### Exercise aim
In your copy, include no images, and write out every entry below exactly as it stands.

### Collected data

▬▬▬

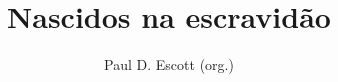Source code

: \documentclass[11pt]{extarticle}
\begin{document}
\newcommand{\AutorLivro}{Paul D. Escott (org.)}
\newcommand{\TituloLivro}{Nascidos na escravidão}
\newcommand{\Tema}{Diálogos com a sociologia e com a antropologia}
\newcommand{\Genero}{Relatos e memórias}
\newcommand{\imagemCapa}{./images/PNLD0007-01.png}
\newcommand{\issnppub}{---}
\newcommand{\issnepub}{---}
\newcommand{\colaborador}{\textbf{Eduardo Modesto de Carvalho, Bruno Gradella e Vicente Castro} é uma pessoa incrível e vai fazer um bom serviço.}


\title{\TituloLivro}
\author{\AutorLivro}
\def\authornotes{\colaborador}

\date{}
\maketitle
\end{document}
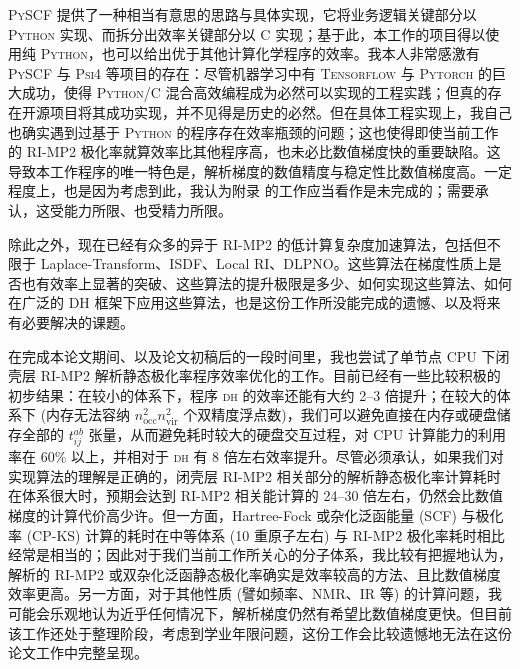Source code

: \textsc{PySCF} 提供了一种相当有意思的思路与具体实现，它将业务逻辑关键部分以 \textsc{Python} 实现、而拆分出效率关键部分以 C 实现\cite{Sun-Chan.WCMS.2018, Sun-Chan.JCP.2020}；基于此，本工作的项目得以使用纯 \textsc{Python}，也可以给出优于其他计算化学程序的效率。我本人非常感激有 \textsc{PySCF} 与 \textsc{Psi4} 等项目的存在：尽管机器学习中有 \textsc{Tensorflow} 与 \textsc{Pytorch} 的巨大成功，使得 \textsc{Python/C} 混合高效编程成为必然可以实现的工程实践；但真的存在开源项目将其成功实现，并不见得是历史的必然。但在具体工程实现上，我自己也确实遇到过基于 \textsc{Python} 的程序存在效率瓶颈的问题；这也使得即使当前工作的 RI-MP2 极化率就算效率比其他程序高，也未必比数值梯度快的重要缺陷。这导致本工作程序的唯一特色是，解析梯度的数值精度与稳定性比数值梯度高。一定程度上，也是因为考虑到此，我认为附录  的工作应当看作是未完成的；需要承认，这受能力所限、也受精力所限。

除此之外，现在已经有众多的异于 RI-MP2 的低计算复杂度加速算法，包括但不限于 Laplace-Transform\cite{Almloef-Almloef.CPL.1991}、ISDF\cite{Dong-Lin.JCTC.2018, Qin-Yang.JPCA.2020}、Local RI\cite{Ihrig-Blum.NJP.2015}、DLPNO\cite{Riplinger-Neese.JCP.2013, Pinski-Neese.JCP.2015}。这些算法在梯度性质上是否也有效率上显著的突破、这些算法的提升极限是多少、如何实现这些算法、如何在广泛的 DH 框架下应用这些算法，也是这份工作所没能完成的遗憾、以及将来有必要解决的课题。

在完成本论文期间、以及论文初稿后的一段时间里，我也尝试了单节点 CPU 下闭壳层 RI-MP2 解析静态极化率程序效率优化的工作。目前已经有一些比较积极的初步结果：在较小的体系下，程序 \textsc{dh} 的效率还能有大约 2--3 倍提升；在较大的体系下 (内存无法容纳 $n_\mathrm{occ}^2 n_\mathrm{vir}^2$ 个双精度浮点数)，我们可以避免直接在内存或硬盘储存全部的 $t_{ij}^{ab}$ 张量，从而避免耗时较大的硬盘交互过程，对 CPU 计算能力的利用率在 60\% 以上，并相对于 \textsc{dh} 有 8 倍左右效率提升。尽管必须承认，如果我们对实现算法的理解是正确的，闭壳层 RI-MP2 相关部分的解析静态极化率计算耗时在体系很大时，预期会达到 RI-MP2 相关能计算的 24--30 倍左右，仍然会比数值梯度的计算代价高少许。但一方面，Hartree-Fock 或杂化泛函能量 (SCF) 与极化率 (CP-KS) 计算的耗时在中等体系 (10 重原子左右) 与 RI-MP2 极化率耗时相比经常是相当的；因此对于我们当前工作所关心的分子体系，我比较有把握地认为，解析的 RI-MP2 或双杂化泛函静态极化率确实是效率较高的方法、且比数值梯度效率更高。另一方面，对于其他性质 (譬如频率、NMR、IR 等) 的计算问题，我可能会乐观地认为近乎任何情况下，解析梯度仍然有希望比数值梯度更快。但目前该工作还处于整理阶段，考虑到学业年限问题，这份工作会比较遗憾地无法在这份论文工作中完整呈现。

▬▬▬

### Your solution
Source code

: \documentclass[11pt]{extarticle}
\begin{document}
\newcommand{\AutorLivro}{Paul D. Escott (org.)}
\newcommand{\TituloLivro}{Nascidos na escravidão}
\newcommand{\Tema}{Diálogos com a sociologia e com a antropologia}
\newcommand{\Genero}{Relatos e memórias}
\newcommand{\imagemCapa}{./images/PNLD0007-01.png}
\newcommand{\issnppub}{---}
\newcommand{\issnepub}{---}
\newcommand{\colaborador}{\textbf{Eduardo Modesto de Carvalho, Bruno Gradella e Vicente Castro} é uma pessoa incrível e vai fazer um bom serviço.}


\title{\TituloLivro}
\author{\AutorLivro}
\def\authornotes{\colaborador}

\date{}
\maketitle
\end{document}
Source code

: \textsc{PySCF} 提供了一种相当有意思的思路与具体实现，它将业务逻辑关键部分以 \textsc{Python} 实现、而拆分出效率关键部分以 C 实现\cite{Sun-Chan.WCMS.2018, Sun-Chan.JCP.2020}；基于此，本工作的项目得以使用纯 \textsc{Python}，也可以给出优于其他计算化学程序的效率。我本人非常感激有 \textsc{PySCF} 与 \textsc{Psi4} 等项目的存在：尽管机器学习中有 \textsc{Tensorflow} 与 \textsc{Pytorch} 的巨大成功，使得 \textsc{Python/C} 混合高效编程成为必然可以实现的工程实践；但真的存在开源项目将其成功实现，并不见得是历史的必然。但在具体工程实现上，我自己也确实遇到过基于 \textsc{Python} 的程序存在效率瓶颈的问题；这也使得即使当前工作的 RI-MP2 极化率就算效率比其他程序高，也未必比数值梯度快的重要缺陷。这导致本工作程序的唯一特色是，解析梯度的数值精度与稳定性比数值梯度高。一定程度上，也是因为考虑到此，我认为附录  的工作应当看作是未完成的；需要承认，这受能力所限、也受精力所限。

除此之外，现在已经有众多的异于 RI-MP2 的低计算复杂度加速算法，包括但不限于 Laplace-Transform\cite{Almloef-Almloef.CPL.1991}、ISDF\cite{Dong-Lin.JCTC.2018, Qin-Yang.JPCA.2020}、Local RI\cite{Ihrig-Blum.NJP.2015}、DLPNO\cite{Riplinger-Neese.JCP.2013, Pinski-Neese.JCP.2015}。这些算法在梯度性质上是否也有效率上显著的突破、这些算法的提升极限是多少、如何实现这些算法、如何在广泛的 DH 框架下应用这些算法，也是这份工作所没能完成的遗憾、以及将来有必要解决的课题。

在完成本论文期间、以及论文初稿后的一段时间里，我也尝试了单节点 CPU 下闭壳层 RI-MP2 解析静态极化率程序效率优化的工作。目前已经有一些比较积极的初步结果：在较小的体系下，程序 \textsc{dh} 的效率还能有大约 2--3 倍提升；在较大的体系下 (内存无法容纳 $n_\mathrm{occ}^2 n_\mathrm{vir}^2$ 个双精度浮点数)，我们可以避免直接在内存或硬盘储存全部的 $t_{ij}^{ab}$ 张量，从而避免耗时较大的硬盘交互过程，对 CPU 计算能力的利用率在 60\% 以上，并相对于 \textsc{dh} 有 8 倍左右效率提升。尽管必须承认，如果我们对实现算法的理解是正确的，闭壳层 RI-MP2 相关部分的解析静态极化率计算耗时在体系很大时，预期会达到 RI-MP2 相关能计算的 24--30 倍左右，仍然会比数值梯度的计算代价高少许。但一方面，Hartree-Fock 或杂化泛函能量 (SCF) 与极化率 (CP-KS) 计算的耗时在中等体系 (10 重原子左右) 与 RI-MP2 极化率耗时相比经常是相当的；因此对于我们当前工作所关心的分子体系，我比较有把握地认为，解析的 RI-MP2 或双杂化泛函静态极化率确实是效率较高的方法、且比数值梯度效率更高。另一方面，对于其他性质 (譬如频率、NMR、IR 等) 的计算问题，我可能会乐观地认为近乎任何情况下，解析梯度仍然有希望比数值梯度更快。但目前该工作还处于整理阶段，考虑到学业年限问题，这份工作会比较遗憾地无法在这份论文工作中完整呈现。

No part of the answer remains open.